# SOURCE INFORMATION:
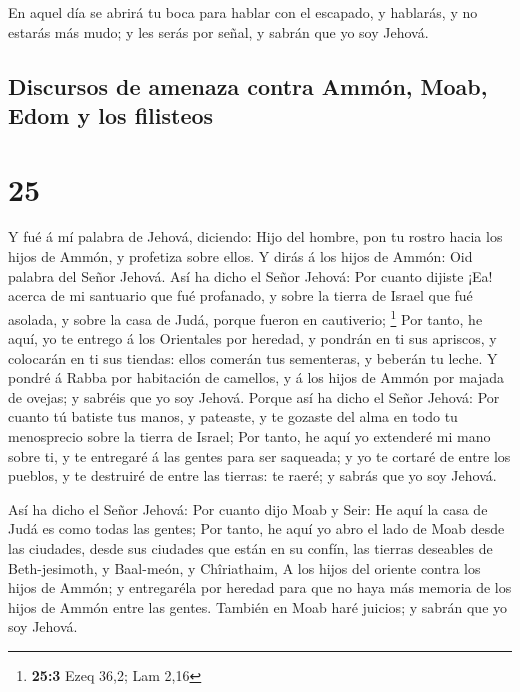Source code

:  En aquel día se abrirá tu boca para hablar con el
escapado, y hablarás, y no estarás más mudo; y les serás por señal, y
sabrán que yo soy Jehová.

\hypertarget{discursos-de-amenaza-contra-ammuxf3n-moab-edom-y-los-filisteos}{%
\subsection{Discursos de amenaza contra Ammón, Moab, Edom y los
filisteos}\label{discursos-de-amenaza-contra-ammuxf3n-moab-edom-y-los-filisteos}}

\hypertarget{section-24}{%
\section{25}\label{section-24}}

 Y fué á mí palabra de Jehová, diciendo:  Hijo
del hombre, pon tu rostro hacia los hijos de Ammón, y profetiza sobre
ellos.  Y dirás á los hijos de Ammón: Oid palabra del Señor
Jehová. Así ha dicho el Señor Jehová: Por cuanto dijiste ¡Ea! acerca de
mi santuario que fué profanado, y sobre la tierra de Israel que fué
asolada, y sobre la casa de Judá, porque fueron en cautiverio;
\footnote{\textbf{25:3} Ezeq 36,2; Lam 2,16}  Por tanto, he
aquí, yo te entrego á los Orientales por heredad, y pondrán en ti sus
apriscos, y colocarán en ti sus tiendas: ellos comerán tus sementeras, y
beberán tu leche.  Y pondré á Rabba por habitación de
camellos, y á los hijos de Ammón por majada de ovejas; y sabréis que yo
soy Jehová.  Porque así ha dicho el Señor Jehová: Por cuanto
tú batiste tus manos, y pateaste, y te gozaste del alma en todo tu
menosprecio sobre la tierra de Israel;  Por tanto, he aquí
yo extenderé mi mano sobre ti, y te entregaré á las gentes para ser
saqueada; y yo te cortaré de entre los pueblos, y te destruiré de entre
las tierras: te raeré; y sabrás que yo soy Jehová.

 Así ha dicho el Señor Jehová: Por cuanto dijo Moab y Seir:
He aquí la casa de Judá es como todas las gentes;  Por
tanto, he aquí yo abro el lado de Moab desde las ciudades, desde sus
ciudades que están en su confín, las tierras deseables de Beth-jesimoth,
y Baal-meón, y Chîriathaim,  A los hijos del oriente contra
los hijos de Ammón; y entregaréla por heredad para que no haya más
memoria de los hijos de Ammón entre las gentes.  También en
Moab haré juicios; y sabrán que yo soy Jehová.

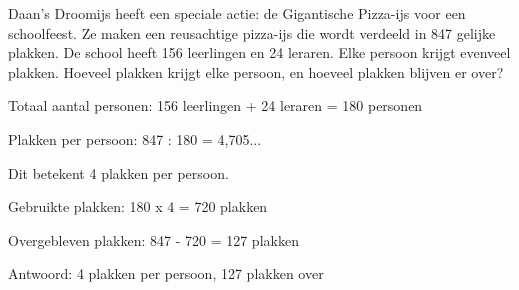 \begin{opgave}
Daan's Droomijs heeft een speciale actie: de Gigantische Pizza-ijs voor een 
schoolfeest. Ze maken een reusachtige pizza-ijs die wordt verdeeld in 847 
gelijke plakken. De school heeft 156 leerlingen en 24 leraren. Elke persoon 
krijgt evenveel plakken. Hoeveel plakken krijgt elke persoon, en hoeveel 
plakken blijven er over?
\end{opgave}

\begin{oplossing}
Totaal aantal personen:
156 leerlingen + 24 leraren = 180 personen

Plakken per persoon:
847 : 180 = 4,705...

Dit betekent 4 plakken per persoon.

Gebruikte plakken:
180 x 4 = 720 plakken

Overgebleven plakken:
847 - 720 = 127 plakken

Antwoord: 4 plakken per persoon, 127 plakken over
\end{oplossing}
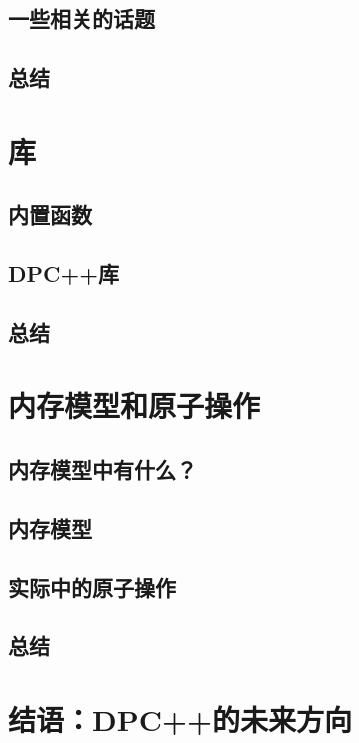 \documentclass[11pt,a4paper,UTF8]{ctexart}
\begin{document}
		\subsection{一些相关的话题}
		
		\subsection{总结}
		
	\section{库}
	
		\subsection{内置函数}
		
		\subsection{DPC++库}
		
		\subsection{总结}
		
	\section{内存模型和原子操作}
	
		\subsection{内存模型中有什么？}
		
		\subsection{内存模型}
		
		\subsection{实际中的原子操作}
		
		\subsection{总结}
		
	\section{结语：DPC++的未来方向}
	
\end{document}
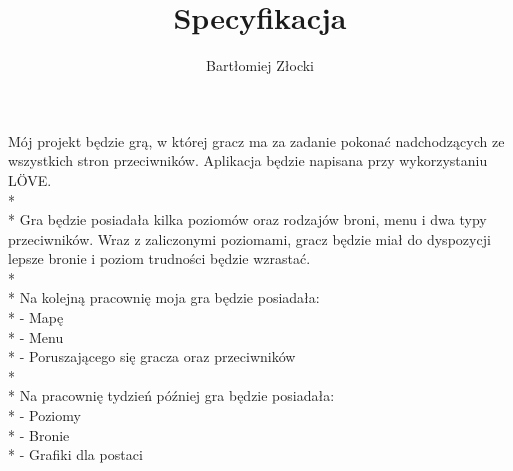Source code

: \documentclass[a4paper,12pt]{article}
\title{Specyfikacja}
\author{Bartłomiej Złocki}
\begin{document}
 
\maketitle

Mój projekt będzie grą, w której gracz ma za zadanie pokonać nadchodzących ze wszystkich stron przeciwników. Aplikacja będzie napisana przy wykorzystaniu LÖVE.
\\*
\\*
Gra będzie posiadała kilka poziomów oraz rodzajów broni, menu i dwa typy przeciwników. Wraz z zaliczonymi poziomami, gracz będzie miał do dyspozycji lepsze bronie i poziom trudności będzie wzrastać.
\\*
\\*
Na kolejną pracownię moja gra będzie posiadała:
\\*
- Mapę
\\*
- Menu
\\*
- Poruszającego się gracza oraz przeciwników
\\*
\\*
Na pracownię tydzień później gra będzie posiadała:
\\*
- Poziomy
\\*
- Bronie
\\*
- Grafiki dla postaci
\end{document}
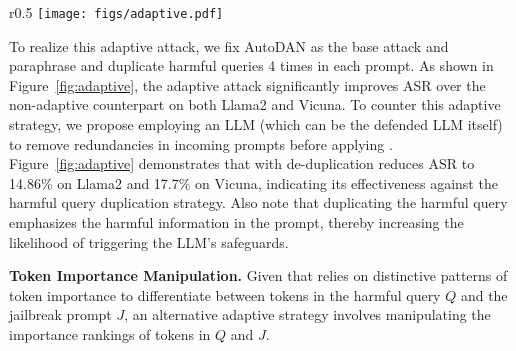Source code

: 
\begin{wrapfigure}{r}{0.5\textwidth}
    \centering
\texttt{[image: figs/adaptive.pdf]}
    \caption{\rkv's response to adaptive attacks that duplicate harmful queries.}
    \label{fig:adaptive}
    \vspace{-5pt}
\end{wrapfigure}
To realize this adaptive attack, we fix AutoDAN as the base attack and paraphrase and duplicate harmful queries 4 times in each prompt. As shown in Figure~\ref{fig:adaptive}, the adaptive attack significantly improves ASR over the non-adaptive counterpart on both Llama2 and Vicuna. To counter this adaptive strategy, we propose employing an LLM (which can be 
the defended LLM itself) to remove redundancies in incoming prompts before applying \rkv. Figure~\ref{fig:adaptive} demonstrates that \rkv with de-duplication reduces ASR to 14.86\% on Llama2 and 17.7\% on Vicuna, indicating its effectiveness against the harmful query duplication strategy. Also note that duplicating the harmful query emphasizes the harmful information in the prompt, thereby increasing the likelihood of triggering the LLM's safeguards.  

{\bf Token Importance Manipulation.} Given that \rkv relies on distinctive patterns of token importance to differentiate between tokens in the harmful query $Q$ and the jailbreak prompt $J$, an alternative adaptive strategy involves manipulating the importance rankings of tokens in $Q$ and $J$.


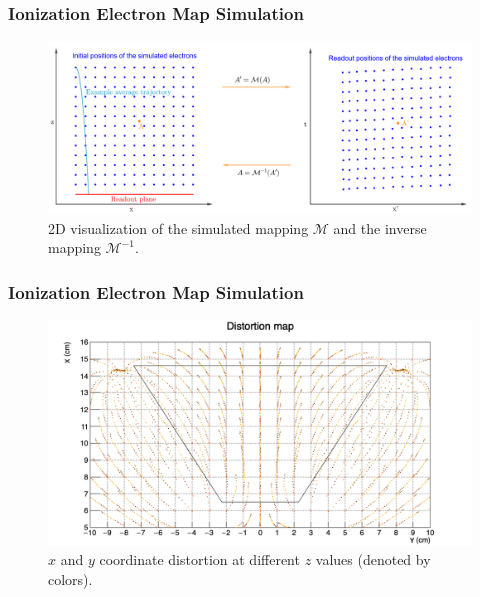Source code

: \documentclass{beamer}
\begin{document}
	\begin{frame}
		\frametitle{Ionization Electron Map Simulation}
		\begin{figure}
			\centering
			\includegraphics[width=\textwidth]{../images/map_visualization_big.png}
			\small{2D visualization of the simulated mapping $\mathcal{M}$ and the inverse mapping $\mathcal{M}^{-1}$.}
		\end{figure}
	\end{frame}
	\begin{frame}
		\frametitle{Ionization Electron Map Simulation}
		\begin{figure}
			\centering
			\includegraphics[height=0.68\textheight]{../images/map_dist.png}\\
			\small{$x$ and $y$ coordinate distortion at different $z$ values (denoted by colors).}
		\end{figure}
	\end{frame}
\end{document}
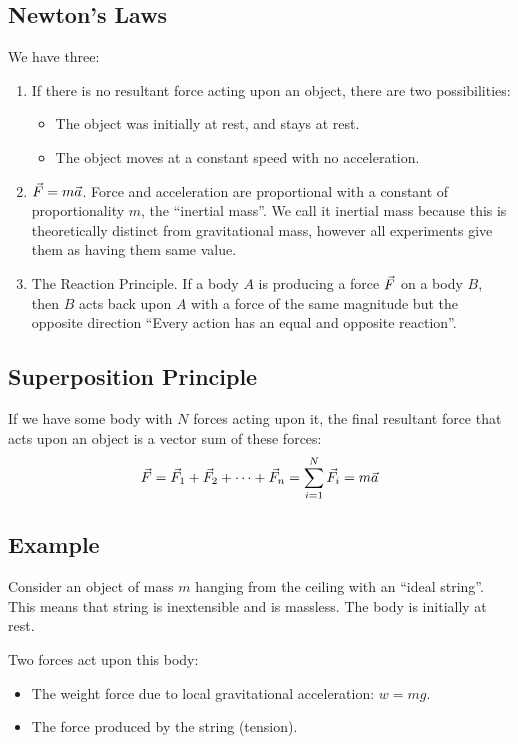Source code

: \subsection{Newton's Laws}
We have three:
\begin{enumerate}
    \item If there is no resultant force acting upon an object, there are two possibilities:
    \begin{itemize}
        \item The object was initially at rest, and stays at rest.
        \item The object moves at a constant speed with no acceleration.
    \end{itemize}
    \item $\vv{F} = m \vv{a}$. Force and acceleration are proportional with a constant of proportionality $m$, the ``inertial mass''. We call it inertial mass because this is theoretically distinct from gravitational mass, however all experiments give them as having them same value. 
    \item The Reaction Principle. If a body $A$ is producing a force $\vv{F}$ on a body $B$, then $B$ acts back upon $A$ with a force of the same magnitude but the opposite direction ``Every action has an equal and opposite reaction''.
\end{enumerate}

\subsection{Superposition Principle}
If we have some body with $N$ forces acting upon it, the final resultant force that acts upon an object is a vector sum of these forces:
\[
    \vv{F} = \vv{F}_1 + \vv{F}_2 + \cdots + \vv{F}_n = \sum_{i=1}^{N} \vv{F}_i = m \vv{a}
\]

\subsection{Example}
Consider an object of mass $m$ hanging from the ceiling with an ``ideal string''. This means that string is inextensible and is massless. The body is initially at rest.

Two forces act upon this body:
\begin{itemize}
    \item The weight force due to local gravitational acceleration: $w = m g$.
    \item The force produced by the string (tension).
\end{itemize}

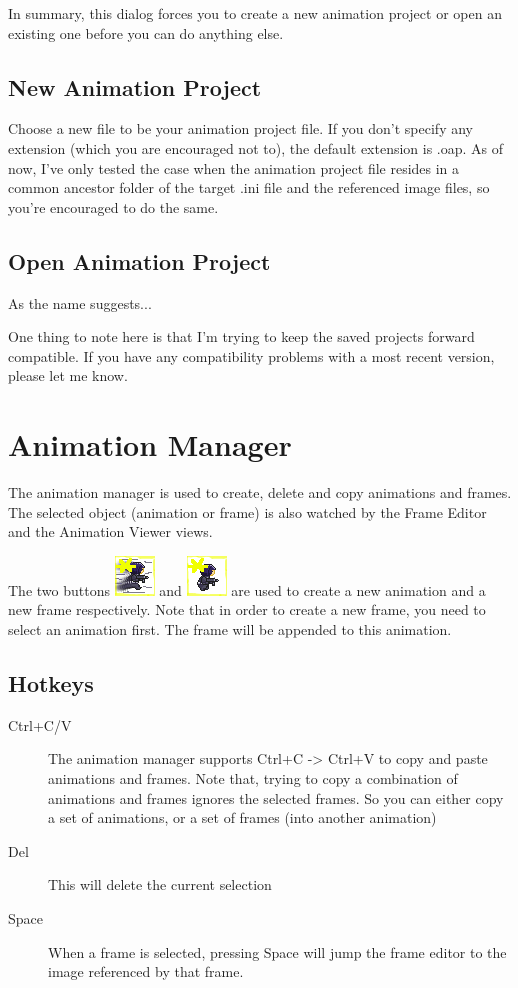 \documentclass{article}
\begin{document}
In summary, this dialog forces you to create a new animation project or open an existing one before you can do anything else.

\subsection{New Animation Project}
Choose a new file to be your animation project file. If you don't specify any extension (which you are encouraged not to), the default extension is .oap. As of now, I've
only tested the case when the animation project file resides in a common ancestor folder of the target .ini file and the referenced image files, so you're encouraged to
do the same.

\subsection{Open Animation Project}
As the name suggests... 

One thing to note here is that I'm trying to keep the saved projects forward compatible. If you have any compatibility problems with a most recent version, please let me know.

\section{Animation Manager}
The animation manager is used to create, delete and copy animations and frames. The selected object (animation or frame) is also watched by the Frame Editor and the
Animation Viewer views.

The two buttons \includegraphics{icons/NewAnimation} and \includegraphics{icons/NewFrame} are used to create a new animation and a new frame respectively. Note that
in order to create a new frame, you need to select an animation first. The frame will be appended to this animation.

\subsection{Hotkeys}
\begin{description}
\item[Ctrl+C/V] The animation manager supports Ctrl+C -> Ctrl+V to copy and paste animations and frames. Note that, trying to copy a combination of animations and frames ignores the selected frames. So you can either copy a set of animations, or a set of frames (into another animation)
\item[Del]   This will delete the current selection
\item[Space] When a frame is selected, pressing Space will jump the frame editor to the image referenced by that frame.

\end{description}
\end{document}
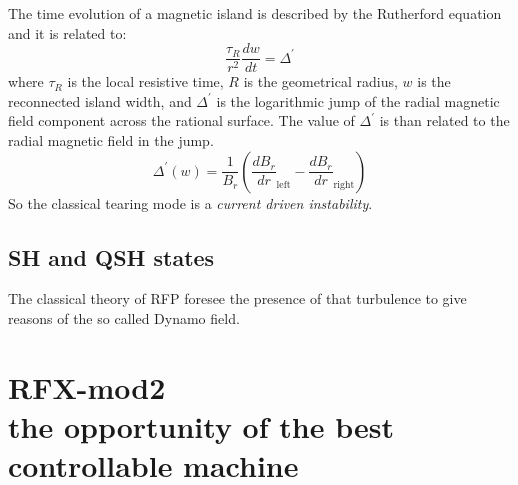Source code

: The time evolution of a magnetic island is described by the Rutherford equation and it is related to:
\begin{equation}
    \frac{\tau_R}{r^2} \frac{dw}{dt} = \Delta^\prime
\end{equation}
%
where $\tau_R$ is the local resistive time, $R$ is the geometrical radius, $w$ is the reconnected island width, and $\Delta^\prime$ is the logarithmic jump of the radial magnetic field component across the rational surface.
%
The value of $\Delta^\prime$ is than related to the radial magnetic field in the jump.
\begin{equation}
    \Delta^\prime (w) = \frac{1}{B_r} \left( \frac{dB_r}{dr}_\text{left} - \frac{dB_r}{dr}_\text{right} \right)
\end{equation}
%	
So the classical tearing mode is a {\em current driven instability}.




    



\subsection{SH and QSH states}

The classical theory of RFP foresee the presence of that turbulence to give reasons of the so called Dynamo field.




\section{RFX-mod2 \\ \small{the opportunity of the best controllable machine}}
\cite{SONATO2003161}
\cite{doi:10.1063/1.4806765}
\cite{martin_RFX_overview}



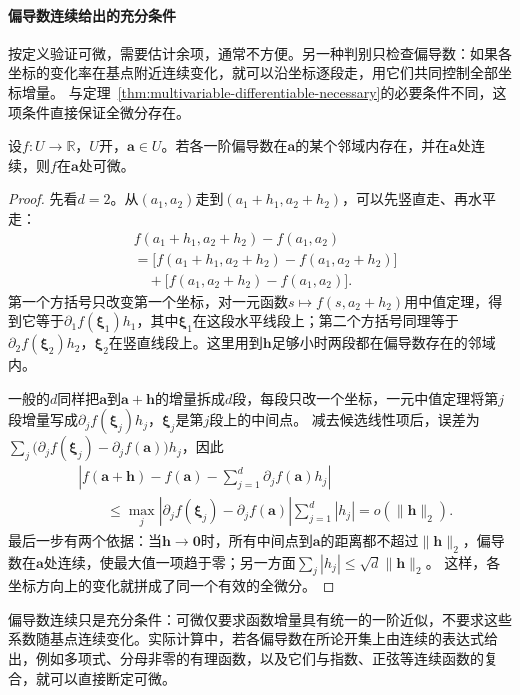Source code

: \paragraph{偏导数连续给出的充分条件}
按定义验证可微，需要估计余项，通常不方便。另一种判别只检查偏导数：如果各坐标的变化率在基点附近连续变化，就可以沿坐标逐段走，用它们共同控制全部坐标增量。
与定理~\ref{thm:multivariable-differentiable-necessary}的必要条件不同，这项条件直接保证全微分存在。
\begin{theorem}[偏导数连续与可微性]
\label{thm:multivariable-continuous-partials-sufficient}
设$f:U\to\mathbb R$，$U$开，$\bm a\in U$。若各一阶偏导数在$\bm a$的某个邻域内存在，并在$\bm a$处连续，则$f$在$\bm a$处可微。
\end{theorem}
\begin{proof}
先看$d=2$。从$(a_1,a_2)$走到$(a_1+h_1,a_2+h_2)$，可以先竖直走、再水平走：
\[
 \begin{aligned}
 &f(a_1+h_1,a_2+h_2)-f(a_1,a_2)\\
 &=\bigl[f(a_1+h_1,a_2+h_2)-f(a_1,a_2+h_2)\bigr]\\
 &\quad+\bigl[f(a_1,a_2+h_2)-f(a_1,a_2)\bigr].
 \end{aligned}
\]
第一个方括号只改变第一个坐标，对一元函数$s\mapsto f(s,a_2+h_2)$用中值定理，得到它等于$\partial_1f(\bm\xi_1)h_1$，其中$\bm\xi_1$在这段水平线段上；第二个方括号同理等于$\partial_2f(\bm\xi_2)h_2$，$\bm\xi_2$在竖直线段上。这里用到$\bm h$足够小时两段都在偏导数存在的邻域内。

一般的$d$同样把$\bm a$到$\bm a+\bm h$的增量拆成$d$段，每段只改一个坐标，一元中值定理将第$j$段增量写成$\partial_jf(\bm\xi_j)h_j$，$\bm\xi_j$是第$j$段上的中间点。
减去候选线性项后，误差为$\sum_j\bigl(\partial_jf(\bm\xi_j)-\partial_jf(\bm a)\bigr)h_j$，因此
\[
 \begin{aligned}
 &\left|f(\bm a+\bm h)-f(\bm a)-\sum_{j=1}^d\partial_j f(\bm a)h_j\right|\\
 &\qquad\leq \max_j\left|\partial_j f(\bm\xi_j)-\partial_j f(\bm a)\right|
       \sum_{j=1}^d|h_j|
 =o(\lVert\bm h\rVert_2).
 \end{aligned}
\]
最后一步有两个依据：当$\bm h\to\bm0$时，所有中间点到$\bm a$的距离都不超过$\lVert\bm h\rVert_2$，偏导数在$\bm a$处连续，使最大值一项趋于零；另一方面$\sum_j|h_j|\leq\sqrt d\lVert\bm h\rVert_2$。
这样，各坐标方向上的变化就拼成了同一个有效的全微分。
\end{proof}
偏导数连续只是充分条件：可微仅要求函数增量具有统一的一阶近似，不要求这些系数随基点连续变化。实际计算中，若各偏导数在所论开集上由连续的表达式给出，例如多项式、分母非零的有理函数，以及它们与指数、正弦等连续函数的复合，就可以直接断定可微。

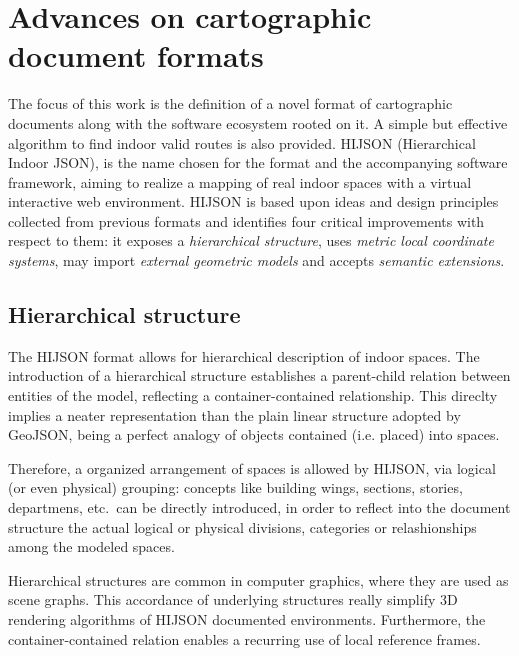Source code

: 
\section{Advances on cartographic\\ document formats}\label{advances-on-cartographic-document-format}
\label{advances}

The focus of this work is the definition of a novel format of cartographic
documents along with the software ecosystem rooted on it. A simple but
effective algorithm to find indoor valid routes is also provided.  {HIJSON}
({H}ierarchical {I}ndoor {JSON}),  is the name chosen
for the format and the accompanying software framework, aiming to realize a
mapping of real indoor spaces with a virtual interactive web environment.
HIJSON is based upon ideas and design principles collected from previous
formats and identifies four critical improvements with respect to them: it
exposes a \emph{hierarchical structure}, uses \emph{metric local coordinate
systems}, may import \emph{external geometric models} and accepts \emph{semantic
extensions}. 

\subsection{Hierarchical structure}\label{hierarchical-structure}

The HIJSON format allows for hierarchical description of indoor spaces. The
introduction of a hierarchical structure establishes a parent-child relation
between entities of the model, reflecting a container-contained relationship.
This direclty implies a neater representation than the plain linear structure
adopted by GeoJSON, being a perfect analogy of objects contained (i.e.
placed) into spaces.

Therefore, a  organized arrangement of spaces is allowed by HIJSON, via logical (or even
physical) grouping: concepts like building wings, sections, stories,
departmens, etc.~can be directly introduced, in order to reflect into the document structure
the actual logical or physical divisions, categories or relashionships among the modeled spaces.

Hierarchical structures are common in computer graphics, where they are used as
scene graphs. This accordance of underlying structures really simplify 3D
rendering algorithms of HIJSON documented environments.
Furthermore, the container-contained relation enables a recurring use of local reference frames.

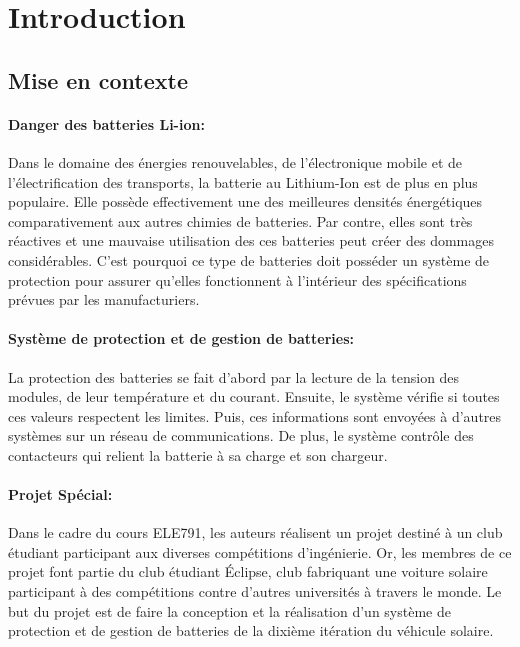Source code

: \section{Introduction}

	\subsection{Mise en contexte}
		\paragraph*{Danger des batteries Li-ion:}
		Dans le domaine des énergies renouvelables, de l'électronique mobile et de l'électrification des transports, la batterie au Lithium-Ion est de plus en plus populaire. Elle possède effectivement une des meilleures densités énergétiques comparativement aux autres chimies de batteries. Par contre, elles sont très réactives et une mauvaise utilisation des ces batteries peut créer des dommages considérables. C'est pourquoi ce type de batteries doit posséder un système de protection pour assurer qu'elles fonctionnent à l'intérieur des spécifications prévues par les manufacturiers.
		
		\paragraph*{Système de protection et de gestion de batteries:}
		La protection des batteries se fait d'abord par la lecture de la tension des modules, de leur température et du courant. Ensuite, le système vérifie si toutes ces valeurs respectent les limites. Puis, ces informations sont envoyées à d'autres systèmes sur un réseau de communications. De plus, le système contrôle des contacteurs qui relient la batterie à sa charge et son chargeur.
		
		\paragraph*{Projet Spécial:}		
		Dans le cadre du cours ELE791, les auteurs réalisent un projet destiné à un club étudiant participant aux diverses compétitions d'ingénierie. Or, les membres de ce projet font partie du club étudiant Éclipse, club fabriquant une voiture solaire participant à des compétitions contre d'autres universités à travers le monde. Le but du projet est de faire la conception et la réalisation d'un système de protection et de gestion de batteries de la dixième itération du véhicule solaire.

# PROBLEM STATEMENT:
Which lines of the listing include the string "initially"? Pull them out.

# ANSWER BOX:
        \item The object was initially at rest, and stays at rest.
Consider an object of mass $m$ hanging from the ceiling with an ``ideal string''. This means that string is inextensible and is massless. The body is initially at rest.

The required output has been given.